Les auteurs affirment que « tout en reconceptualisant et en affinant la théorie de la sécularisation, [leur] ouvrage examine le riche corpus des résultats d’enquête sur la religiosité dans une perspective plus large et dans un éventail plus important de pays que jamais auparavant.»[6] Pour résumer, leurs données empiriques se basent sur l’étude de 191 nations, 80 sociétés à travers le monde et sur 20 ans d’enquêtes collectées par le World Values Survey (WVS). Ils ont regroupés un grand nombre d’indicateurs sur la religiosité, sur la participation et le comportement religieux et sur beaucoup d’aspects socio-économiques, particulièrement l’indice de développement humain (IDH). En outre, ils fondent leur conclusion sur une combinaison de 3 types d’analyses : les enquêtes transnationales, les tendances longitudinales et l’analyse générationnelle.

Ils constateront que la tendance à la sécularisation est bien plus complexe que le simple déclin de la religiosité défendus par nombre de spécialistes en sciences humaines : On peut résumer les conclusions des auteurs par deux faits fondamentaux :

  1. « Davantage de sécurité existentielle diminue l’importance accordée à la religion dans les sociétés postindustrielles. »[7] En d’autres termes, la religion et le développement humain sont inversement proportionnels. On constate que l’influence de la religion persiste et grandit là où les Hommes sont confrontés à une insécurité humaine : un risque élevé de pauvreté, de guerre, de malnutrition, d’inégalité, pas ou peu d’accès à l’eau potable, à la médecine moderne et de faible voire d’inexistante aides sociales étatiques.[8] En d’autres termes, des lieux où on ne sait pas de quoi demain sera fait et où il est évident qu’il est difficile de ne pas être anxieux pour son bien-être et/ou pour son intégrité physique. Les sociétés postindustrielles, elles, avec des niveaux croissants de sécurité humaine, n’ont fait que se séculariser ces 50 dernières années.[9] Nous pouvons résumer cette idée par le fait qu’au fur et à mesure que l’existence est confortable, assurée et comportant peu de risques, l’intérêt pour les valeurs religieuses décline.

A titre d’illustration, le WVS a relevé que 20% des interrogés dans une société postindustrielle estiment que « la religion est très importante » contre 64% dans une société agraire.[10] 

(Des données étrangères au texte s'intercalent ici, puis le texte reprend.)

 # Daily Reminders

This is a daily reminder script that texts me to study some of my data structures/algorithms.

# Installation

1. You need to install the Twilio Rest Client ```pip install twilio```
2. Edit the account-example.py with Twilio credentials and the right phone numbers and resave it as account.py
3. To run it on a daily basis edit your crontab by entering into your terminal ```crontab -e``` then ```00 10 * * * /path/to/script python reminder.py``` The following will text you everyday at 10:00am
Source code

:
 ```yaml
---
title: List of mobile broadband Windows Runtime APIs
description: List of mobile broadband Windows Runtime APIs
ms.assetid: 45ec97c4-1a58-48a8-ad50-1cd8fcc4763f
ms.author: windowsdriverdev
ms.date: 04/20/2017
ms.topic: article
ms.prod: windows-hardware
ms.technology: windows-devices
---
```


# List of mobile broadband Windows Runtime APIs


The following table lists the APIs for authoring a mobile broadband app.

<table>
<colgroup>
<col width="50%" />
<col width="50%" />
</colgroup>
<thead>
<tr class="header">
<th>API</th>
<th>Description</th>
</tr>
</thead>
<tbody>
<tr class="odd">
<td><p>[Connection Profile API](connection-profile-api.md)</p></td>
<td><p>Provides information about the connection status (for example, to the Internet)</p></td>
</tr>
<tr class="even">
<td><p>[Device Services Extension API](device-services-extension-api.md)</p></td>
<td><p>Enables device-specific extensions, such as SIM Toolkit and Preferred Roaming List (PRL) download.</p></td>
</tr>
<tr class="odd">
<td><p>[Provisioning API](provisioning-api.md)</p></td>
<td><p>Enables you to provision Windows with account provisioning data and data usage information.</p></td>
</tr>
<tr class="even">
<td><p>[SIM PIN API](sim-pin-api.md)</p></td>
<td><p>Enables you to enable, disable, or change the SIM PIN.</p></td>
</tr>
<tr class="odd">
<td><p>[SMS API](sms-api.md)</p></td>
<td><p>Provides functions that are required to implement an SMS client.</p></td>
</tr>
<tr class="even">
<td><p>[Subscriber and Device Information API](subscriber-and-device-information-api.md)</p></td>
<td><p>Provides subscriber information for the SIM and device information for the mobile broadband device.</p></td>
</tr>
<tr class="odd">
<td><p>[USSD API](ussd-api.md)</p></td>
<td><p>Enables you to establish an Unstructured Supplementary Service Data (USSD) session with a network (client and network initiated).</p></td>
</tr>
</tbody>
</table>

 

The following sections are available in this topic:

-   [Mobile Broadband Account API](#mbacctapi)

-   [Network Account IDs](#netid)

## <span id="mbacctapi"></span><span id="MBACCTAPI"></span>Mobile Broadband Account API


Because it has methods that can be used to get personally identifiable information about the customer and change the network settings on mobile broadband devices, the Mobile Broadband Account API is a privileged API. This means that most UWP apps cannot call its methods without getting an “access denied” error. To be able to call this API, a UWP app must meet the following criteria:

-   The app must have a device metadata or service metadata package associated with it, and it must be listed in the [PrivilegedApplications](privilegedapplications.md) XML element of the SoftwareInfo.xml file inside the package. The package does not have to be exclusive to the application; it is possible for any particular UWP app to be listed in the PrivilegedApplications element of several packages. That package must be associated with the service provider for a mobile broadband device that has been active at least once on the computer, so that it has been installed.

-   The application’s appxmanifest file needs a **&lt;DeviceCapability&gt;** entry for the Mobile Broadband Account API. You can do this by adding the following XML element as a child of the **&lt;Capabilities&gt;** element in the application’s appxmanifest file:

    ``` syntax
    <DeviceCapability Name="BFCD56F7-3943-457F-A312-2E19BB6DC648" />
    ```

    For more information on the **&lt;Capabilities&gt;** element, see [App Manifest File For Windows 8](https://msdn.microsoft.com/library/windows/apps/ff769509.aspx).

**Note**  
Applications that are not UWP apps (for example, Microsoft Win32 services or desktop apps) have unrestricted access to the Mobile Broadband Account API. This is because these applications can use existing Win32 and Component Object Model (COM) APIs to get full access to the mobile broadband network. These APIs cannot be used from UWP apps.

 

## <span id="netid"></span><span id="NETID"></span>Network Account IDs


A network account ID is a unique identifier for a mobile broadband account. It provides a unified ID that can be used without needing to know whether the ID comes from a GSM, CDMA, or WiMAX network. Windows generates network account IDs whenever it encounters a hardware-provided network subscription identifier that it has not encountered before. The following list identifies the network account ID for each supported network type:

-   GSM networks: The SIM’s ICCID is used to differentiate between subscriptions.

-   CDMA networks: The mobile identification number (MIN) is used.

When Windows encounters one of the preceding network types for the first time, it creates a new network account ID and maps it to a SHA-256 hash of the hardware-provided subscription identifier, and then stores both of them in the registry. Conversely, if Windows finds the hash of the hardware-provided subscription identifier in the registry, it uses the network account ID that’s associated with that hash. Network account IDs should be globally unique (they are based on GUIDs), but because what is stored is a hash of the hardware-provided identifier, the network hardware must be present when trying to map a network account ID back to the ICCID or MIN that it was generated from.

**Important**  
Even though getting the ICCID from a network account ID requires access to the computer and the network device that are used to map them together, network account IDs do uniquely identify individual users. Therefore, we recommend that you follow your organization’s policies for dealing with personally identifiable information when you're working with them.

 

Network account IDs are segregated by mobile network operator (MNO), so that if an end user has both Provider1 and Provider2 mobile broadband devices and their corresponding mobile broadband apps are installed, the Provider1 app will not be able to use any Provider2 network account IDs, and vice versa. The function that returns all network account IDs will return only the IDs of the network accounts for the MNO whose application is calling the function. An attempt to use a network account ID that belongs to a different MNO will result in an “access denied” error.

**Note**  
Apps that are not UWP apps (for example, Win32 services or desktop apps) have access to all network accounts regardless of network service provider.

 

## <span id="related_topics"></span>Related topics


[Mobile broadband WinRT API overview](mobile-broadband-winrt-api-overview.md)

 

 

  1. Simultanément à cela, il y a une part croissante de religieux dans le monde dû à une différence d’expansion démographique entre les sociétés postindustrielles et les sociétés agraires. Ceci s’explique par le fait que la sécularisation et le développement humain sont inversement proportionnels au taux de fécondité : Les pays les plus pauvres sont en expansion démographique, malgré une mortalité infantile considérable et une espérance de vie réduite[11], tandis que les pays sécularisés font moins d’enfants ; ils représentent donc de moins en moins de part de la population mondiale.

Selon les auteurs, une des causes principales de cette différence d’expansion démographique est le changement du rôle social des femmes dans les pays sécularisés : elles gagnent en indépendance, font leur propre choix de vie et de carrière et  leur rôle n’est plus uniquement d’enfanter.